Fragment A (8 x 13 cm) preserves parts of two columns of text, and a 3 cm tall bottom margin, while fragment B (4.3 x 10.7 cm) preserves parts of one column. It is estimated that 24 columns of of the Cyropaedia had originally separated fragment A and B .
The text of Xenophon is written in an elegant, round script along the fibres on both sides of both fragments. The lettering is decorated with serifs, loops, paragraphoi and diple obelismene.
The Christian text is written in multiple angles, apparently in order to fit in the blank spaces around the existing text. On fragment A, the Christian text is written along the fibres on both the recto and verso, over the original text and intralinearly. On fragment B, the Christian text is written perpendicular to the fibres, and along the fibres on the verso. Although these are clear indications that the papyrus roll has been repurposed in a Christian context, the text cannot be considered a palimpsest as there were no apparent attempts to remove the original text of Xenophon; see ed. pr. The impression is that the roll has been cut before being reused, which could explain the variation in writing directions exhibited by the new text.

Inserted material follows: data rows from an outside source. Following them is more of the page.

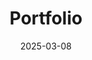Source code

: ---
# ホームページのタイトル（空にするとサイトタイトルが使用される）
title: 'Portfolio'
date: 2025-03-08
type: landing

sections:
  - block: about.biography
    id: about
    content:
      title: About me
      username: admin

  - block: experience
    id: achievements
    content:
      title: Achievements & Certifications
      subtitle: 実績・資格
      date_format: 2006年1月
      items:
        - title: VRアカデミー賞・審査員特別賞 / VRフェス
          company: VRプロフェッショナルアカデミー第16期
          company_url: 'https://vrfes16.peatix.com/'
          location: '東京'
          date_start: '2025-03-01'
          date_end: '2025-03-01'
          description:
            VR描画+生成AIを活用したアプリを制作し、審査の結果、審査員特別賞を受賞しました！
        - title: 最優秀賞 / ハッカソン
          company: VRプロフェッショナルアカデミー第16期
          company_url: 'https://vracademy.jp/blog/16thhackathon/'
          location: '東京'
          date_start: '2024-11-30'
          date_end: '2024-12-14'
          description:
            レメディ・アンド・カンパニー株式会社様 よりテーマをいただきVRアプリを作成。
            審査の結果、最優秀賞を受賞しました！
    design:
          columns: '2'

  - block: portfolio
    id: projects
    content:
      title: Projects
      subtitle: 成果物
      filters:
        folders:
          - project
      default_button_index: 0
      buttons:
        - name: すべて
          tag: '*'
        - name: XR
          tag: XR
        - name: その他
          tag: Other
    design:
      columns: '2'
      view: showcase
  
  - block: contact
    id: contact
    content:
      title: Contact
      subtitle: '問い合わせ'
      email: tky.tky.116@gmail.com
      contact_links:
        - icon: x-twitter
          icon_pack: fab
          name: X（Twitter）
          link: 'https://twitter.com/dot_asterisk'
      autolink: true
    design:
      columns: '2'
---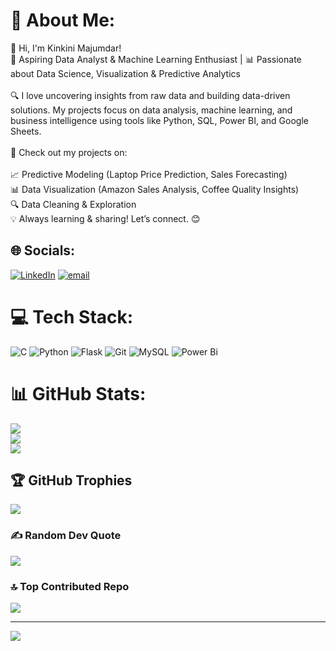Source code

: # 💫 About Me:
👋 Hi, I'm Kinkini Majumdar!<br>🚀 Aspiring Data Analyst & Machine Learning Enthusiast | 📊 Passionate about Data Science, Visualization & Predictive Analytics<br><br>🔍 I love uncovering insights from raw data and building data-driven solutions. My projects focus on data analysis, machine learning, and business intelligence using tools like Python, SQL, Power BI, and Google Sheets.<br><br>📌 Check out my projects on:<br><br>📈 Predictive Modeling (Laptop Price Prediction, Sales Forecasting)<br>📊 Data Visualization (Amazon Sales Analysis, Coffee Quality Insights)<br>🔍 Data Cleaning & Exploration<br>💡 Always learning & sharing! Let’s connect. 😊


## 🌐 Socials:
[![LinkedIn](https://img.shields.io/badge/LinkedIn-%230077B5.svg?logo=linkedin&logoColor=white)](https://linkedin.com/in/kinkini-majumdar-781b1b186) [![email](https://img.shields.io/badge/Email-D14836?logo=gmail&logoColor=white)](mailto:kinkinimajumder@gmail.com) 

# 💻 Tech Stack:
![C](https://img.shields.io/badge/c-%2300599C.svg?style=for-the-badge&logo=c&logoColor=white) ![Python](https://img.shields.io/badge/python-3670A0?style=for-the-badge&logo=python&logoColor=ffdd54) ![Flask](https://img.shields.io/badge/flask-%23000.svg?style=for-the-badge&logo=flask&logoColor=white) ![Git](https://img.shields.io/badge/git-%23F05033.svg?style=for-the-badge&logo=git&logoColor=white) ![MySQL](https://img.shields.io/badge/mysql-4479A1.svg?style=for-the-badge&logo=mysql&logoColor=white) ![Power Bi](https://img.shields.io/badge/power_bi-F2C811?style=for-the-badge&logo=powerbi&logoColor=black)
# 📊 GitHub Stats:
![](https://github-readme-stats.vercel.app/api?username=kinkiniM&theme=dark&hide_border=true&include_all_commits=false&count_private=true)<br/>
![](https://github-readme-streak-stats.herokuapp.com/?user=kinkiniM&theme=dark&hide_border=true)<br/>
![](https://github-readme-stats.vercel.app/api/top-langs/?username=kinkiniM&theme=dark&hide_border=true&include_all_commits=false&count_private=true&layout=compact)

## 🏆 GitHub Trophies
![](https://github-profile-trophy.vercel.app/?username=kinkiniM&theme=radical&no-frame=true&no-bg=false&margin-w=4)

### ✍️ Random Dev Quote
![](https://quotes-github-readme.vercel.app/api?type=horizontal&theme=radical)

### 🔝 Top Contributed Repo
![](https://github-contributor-stats.vercel.app/api?username=kinkiniM&limit=5&theme=dark&combine_all_yearly_contributions=true)

---
[![](https://visitcount.itsvg.in/api?id=kinkiniM&icon=0&color=0)](https://visitcount.itsvg.in)

<!-- Proudly created with GPRM ( https://gprm.itsvg.in ) -->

The Christian text is written in a sloping, bold majuscule, with some ligatures and marked diaereses before word-initial upsilon. The impression is of haste and informality; see ed. pr. The text presents an unidentified Christian text commenting on three scenes from the Exodus: The crossing of the Red Sea, the springs of Merra, and the discovery of twelve springs and seventy palms in Aelim. The ed. pr. suggests that the text is either a homily or a commentary concerned with the Exodus, or that it may have had a cathegetical function. The story continues (in proper sequence) from fragment A to B, where the verso of fragment B precedes the recto.
|Selection criteria||Literary genre (Non-canonical), Literary genre (Theological), Subliterary genre (Liturgical)|
Palaeography. The older text of Xenophon is written in an elegant and practised round script, decorated with serifs, loops, and diple and can be placed in the 1st or 2nd c.
The Christian text is written in a sloping majuscule, and was placed in the 4/5 c. by the ed. pr. through comparison with P.Oxy. XXVII 2459 (4th c., Oxyrhynchus) and P.Egerton 5 (late 4/early 5th c., Greek/Coptic religious text).
|Absolute/relative date||Relative date|
Provenance and findspot are uncertain.
The fragments were acquired by Sir Harrod Idris Bell in 1926/1927.
Ann Arbor, Michigan University, Library P. 4922 a and b.